======== RECORDS FOR THIS TASK
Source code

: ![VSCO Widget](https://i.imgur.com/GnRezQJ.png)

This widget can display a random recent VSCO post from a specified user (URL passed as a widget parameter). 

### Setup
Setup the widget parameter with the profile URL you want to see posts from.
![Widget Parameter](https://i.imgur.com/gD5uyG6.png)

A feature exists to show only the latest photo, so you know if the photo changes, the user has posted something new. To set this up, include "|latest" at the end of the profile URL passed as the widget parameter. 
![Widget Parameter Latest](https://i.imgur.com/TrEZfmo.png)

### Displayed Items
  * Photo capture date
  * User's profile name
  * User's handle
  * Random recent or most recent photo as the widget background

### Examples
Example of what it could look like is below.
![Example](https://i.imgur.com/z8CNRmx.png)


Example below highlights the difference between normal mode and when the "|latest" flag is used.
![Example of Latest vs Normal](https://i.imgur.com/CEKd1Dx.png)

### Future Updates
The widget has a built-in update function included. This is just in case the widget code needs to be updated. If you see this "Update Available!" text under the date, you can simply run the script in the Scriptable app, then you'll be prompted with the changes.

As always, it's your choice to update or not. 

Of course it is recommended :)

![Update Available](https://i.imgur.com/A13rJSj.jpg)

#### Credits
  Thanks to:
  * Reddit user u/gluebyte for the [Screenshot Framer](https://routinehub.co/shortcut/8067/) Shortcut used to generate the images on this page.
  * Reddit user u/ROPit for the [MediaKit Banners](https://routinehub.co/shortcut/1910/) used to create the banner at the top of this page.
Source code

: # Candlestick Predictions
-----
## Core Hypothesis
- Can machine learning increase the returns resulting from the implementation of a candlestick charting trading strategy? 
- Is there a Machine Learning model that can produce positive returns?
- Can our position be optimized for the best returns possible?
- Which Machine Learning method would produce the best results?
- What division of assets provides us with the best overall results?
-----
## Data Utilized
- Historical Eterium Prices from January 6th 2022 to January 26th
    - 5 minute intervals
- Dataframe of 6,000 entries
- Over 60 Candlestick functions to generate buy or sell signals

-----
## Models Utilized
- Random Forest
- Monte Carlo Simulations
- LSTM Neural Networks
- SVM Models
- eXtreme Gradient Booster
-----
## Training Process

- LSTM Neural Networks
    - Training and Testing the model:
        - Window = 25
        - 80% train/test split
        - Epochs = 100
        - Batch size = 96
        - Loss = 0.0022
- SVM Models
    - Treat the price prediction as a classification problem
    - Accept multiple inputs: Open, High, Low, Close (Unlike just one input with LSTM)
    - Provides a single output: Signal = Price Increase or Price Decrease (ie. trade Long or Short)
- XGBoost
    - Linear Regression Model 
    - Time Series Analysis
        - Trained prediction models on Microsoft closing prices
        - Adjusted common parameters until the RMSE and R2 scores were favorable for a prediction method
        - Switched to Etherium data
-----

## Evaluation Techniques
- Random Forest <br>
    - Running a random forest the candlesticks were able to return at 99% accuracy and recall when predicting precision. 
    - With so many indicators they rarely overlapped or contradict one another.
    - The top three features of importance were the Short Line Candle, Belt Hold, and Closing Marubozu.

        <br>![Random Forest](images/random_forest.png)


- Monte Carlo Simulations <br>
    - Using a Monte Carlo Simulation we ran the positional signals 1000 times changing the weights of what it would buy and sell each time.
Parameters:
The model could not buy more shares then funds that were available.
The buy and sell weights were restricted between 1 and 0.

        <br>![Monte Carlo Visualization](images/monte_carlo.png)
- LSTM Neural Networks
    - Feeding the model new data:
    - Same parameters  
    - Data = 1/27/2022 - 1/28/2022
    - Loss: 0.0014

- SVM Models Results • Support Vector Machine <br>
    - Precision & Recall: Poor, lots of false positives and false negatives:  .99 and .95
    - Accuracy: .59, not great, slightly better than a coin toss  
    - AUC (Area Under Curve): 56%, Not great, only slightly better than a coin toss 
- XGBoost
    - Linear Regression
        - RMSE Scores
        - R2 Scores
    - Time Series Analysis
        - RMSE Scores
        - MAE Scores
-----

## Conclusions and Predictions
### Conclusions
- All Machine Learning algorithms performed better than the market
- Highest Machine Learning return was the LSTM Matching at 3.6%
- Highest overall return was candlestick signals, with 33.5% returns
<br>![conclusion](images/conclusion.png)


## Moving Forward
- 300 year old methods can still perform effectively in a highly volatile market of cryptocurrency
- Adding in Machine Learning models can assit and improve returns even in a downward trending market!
================
======== RECORDS FOR THIS TASK
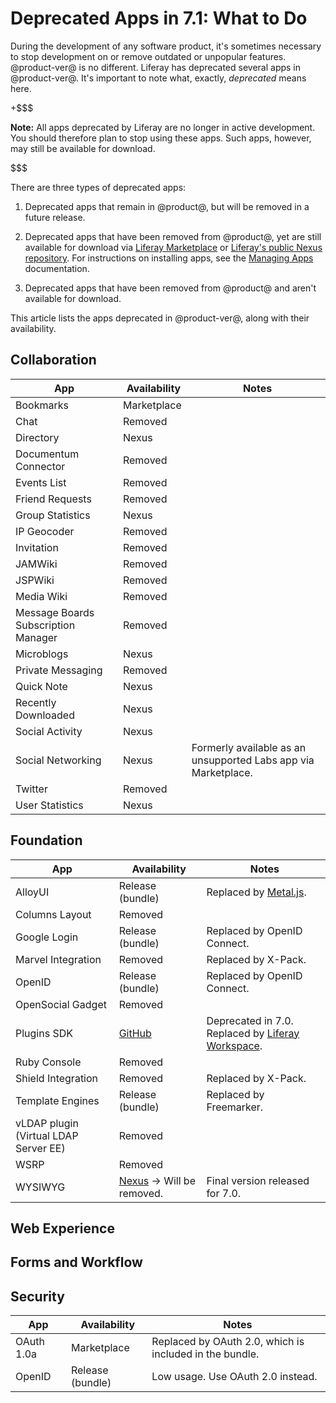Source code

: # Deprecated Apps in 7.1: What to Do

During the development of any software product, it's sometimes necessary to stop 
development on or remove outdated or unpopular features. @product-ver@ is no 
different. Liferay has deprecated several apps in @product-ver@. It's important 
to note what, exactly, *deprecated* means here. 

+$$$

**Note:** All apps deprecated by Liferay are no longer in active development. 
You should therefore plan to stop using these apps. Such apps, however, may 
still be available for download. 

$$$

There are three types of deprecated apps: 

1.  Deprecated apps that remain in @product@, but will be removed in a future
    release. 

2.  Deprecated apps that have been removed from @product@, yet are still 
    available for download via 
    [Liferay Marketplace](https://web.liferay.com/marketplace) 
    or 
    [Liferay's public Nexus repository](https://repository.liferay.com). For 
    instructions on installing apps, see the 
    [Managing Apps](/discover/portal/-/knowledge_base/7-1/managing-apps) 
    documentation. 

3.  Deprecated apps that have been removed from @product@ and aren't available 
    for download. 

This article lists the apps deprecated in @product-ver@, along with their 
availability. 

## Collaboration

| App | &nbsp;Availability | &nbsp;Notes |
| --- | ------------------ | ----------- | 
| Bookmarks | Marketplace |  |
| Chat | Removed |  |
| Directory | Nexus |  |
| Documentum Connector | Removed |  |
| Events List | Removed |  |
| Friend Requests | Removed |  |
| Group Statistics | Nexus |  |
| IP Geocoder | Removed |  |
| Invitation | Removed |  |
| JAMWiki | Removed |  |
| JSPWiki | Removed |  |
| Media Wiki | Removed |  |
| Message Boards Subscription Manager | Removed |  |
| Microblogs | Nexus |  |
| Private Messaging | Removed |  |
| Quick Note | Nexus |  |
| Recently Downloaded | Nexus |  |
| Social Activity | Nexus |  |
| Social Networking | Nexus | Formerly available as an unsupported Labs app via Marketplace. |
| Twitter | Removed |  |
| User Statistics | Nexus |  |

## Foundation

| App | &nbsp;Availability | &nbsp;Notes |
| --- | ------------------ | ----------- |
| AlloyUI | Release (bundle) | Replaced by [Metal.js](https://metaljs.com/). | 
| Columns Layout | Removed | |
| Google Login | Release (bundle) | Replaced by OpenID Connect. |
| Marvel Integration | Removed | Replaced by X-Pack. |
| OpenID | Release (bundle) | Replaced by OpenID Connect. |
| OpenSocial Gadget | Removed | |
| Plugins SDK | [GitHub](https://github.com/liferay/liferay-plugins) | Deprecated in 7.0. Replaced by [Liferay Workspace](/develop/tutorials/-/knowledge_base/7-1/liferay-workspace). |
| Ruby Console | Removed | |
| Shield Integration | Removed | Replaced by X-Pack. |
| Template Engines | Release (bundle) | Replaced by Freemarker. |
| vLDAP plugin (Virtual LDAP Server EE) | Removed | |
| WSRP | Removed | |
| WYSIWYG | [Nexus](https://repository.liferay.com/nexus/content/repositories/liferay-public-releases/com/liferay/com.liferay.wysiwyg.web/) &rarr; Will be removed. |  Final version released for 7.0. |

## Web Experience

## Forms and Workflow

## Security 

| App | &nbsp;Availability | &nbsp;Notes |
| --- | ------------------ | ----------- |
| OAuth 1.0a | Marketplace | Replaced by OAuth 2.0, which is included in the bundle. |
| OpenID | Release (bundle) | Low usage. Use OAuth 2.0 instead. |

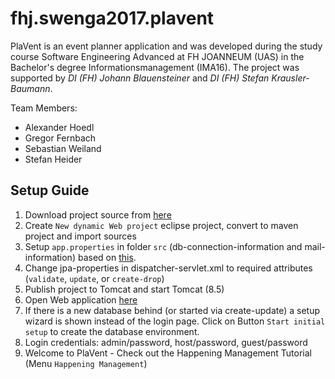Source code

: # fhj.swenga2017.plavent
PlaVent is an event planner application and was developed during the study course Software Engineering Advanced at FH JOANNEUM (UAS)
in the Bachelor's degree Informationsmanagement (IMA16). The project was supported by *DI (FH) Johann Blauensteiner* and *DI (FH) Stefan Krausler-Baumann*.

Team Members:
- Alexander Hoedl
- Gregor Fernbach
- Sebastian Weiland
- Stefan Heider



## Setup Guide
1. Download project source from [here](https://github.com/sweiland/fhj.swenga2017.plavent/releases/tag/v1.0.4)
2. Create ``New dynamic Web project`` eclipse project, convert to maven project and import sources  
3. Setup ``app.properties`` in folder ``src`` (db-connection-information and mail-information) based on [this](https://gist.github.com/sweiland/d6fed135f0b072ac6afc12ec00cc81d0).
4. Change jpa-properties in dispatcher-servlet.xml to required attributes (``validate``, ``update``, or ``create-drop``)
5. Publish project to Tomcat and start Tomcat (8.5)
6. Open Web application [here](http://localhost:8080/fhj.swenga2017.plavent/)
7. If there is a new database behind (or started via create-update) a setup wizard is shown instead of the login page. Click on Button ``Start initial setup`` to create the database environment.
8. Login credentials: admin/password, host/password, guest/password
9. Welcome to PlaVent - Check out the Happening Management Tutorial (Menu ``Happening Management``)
================
ASSIGNMENT: Where does the word "between" appear in the listing? List each line that holds it.

WRITTEN ANSWER:
Example below highlights the difference between normal mode and when the "|latest" flag is used.
The buy and sell weights were restricted between 1 and 0.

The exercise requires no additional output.